-- Records follows --

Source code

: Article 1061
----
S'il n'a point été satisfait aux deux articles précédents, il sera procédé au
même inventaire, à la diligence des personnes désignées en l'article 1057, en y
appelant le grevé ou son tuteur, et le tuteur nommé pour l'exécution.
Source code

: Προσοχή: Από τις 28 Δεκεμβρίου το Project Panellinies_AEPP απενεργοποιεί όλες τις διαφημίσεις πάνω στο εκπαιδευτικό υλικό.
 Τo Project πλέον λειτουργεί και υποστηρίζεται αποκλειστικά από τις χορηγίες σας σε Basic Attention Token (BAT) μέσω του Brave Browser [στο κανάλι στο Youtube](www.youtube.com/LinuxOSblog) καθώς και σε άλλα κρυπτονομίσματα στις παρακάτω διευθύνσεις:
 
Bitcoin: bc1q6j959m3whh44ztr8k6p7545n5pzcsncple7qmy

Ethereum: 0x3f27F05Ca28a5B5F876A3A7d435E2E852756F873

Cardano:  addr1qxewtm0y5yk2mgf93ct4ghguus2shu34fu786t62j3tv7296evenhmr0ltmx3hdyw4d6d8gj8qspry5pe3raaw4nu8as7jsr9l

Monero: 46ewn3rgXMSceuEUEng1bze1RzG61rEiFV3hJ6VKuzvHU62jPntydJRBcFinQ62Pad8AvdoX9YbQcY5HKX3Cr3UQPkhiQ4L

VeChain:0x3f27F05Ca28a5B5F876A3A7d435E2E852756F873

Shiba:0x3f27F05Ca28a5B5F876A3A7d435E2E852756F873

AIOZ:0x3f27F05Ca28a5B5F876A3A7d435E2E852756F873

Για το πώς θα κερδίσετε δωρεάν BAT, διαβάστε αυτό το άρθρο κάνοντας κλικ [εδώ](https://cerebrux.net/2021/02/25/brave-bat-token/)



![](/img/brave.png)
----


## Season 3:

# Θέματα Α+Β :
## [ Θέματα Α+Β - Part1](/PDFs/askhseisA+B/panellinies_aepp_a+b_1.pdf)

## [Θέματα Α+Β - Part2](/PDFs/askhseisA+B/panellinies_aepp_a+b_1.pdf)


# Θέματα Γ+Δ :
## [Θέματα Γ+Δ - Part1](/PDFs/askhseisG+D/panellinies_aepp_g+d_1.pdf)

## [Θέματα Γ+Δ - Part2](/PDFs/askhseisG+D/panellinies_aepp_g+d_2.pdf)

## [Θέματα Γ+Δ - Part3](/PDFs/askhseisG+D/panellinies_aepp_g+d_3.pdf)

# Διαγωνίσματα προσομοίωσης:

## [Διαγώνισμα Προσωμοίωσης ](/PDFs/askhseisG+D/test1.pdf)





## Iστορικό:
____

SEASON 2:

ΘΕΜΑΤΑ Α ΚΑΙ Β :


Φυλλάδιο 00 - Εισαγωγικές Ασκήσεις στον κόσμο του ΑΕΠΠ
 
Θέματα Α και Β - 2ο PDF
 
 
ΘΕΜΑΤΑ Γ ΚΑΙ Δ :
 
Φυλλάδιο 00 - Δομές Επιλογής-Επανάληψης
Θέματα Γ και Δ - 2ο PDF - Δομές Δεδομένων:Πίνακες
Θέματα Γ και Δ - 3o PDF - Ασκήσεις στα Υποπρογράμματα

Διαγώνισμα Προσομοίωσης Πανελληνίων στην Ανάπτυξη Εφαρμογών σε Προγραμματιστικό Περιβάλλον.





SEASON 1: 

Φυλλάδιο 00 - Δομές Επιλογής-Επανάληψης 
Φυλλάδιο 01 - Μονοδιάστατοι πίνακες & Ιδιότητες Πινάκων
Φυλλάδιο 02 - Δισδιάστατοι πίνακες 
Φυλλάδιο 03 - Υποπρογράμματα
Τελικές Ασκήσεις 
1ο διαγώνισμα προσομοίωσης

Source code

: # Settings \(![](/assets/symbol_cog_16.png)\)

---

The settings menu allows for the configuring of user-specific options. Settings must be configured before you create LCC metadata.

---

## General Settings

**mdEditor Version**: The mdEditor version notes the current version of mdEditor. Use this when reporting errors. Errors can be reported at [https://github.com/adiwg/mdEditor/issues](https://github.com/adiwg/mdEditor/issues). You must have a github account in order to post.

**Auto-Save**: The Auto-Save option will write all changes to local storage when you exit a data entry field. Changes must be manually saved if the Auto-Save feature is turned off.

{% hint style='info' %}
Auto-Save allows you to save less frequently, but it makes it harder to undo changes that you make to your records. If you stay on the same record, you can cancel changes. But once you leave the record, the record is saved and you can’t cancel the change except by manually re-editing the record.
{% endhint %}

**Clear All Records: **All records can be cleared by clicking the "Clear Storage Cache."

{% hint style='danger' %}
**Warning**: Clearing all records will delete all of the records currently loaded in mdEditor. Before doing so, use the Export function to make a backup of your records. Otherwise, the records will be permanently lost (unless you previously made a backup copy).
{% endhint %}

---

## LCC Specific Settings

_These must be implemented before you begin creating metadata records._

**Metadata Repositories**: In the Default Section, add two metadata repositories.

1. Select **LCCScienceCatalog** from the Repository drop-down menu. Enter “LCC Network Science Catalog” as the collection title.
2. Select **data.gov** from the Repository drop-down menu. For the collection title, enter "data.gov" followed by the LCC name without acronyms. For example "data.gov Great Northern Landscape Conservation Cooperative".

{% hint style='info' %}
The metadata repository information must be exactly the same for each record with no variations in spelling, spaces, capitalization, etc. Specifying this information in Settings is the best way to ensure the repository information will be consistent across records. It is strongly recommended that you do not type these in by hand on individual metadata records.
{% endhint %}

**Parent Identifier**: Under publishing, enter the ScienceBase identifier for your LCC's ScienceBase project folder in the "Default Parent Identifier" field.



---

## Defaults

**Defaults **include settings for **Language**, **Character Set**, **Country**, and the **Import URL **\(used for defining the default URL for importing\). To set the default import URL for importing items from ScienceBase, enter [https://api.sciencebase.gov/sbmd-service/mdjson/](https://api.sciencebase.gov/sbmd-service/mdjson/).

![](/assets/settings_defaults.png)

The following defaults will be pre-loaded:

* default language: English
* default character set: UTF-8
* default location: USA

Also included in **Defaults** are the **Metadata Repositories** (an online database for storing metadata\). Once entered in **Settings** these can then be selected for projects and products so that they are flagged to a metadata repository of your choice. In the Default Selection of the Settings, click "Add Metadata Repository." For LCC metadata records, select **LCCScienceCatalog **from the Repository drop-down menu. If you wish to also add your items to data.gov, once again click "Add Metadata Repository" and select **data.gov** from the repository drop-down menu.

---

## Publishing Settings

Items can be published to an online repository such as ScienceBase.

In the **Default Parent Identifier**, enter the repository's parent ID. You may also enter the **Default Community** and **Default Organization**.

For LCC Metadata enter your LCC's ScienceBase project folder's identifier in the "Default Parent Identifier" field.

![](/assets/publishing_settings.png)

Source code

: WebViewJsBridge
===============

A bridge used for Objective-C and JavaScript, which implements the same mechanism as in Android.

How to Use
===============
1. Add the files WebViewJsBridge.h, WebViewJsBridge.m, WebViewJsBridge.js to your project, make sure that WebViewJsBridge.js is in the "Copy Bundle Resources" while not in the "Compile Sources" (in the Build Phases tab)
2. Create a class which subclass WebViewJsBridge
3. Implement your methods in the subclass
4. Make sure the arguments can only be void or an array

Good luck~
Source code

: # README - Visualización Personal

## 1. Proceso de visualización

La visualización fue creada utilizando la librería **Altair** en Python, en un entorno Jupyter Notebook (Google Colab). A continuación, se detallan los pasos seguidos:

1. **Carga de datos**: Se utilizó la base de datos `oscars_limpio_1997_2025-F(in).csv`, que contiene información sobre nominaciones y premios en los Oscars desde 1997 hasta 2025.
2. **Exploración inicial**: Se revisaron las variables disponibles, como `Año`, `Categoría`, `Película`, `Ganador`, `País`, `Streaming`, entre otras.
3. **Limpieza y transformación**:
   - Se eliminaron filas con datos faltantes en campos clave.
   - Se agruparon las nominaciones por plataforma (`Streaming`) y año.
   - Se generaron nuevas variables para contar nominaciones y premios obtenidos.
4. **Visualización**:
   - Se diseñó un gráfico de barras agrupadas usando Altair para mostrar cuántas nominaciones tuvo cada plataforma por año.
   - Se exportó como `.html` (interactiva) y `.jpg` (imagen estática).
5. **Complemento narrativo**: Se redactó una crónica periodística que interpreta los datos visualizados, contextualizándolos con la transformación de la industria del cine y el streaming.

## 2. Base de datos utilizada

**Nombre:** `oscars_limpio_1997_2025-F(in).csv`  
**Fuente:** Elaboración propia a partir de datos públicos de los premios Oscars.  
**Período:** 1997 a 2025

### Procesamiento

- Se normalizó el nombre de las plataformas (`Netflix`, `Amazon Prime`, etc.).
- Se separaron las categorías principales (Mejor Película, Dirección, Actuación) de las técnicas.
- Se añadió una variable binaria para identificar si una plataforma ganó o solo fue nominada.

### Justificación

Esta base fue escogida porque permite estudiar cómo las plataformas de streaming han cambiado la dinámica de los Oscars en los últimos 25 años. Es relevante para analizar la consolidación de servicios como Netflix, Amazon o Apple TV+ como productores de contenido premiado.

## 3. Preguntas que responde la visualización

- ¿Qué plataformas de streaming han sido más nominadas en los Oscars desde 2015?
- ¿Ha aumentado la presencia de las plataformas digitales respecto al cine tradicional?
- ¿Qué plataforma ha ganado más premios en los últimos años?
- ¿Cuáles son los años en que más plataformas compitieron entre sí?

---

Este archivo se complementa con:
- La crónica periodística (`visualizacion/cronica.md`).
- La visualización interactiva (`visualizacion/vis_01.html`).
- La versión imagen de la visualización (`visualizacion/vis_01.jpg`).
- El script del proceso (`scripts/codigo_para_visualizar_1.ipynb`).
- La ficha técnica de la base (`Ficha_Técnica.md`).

-- Records concluded --

Task to complete
What is the number of lines in the data that contain "plataformas"? Write that number and nothing else.

The answer
5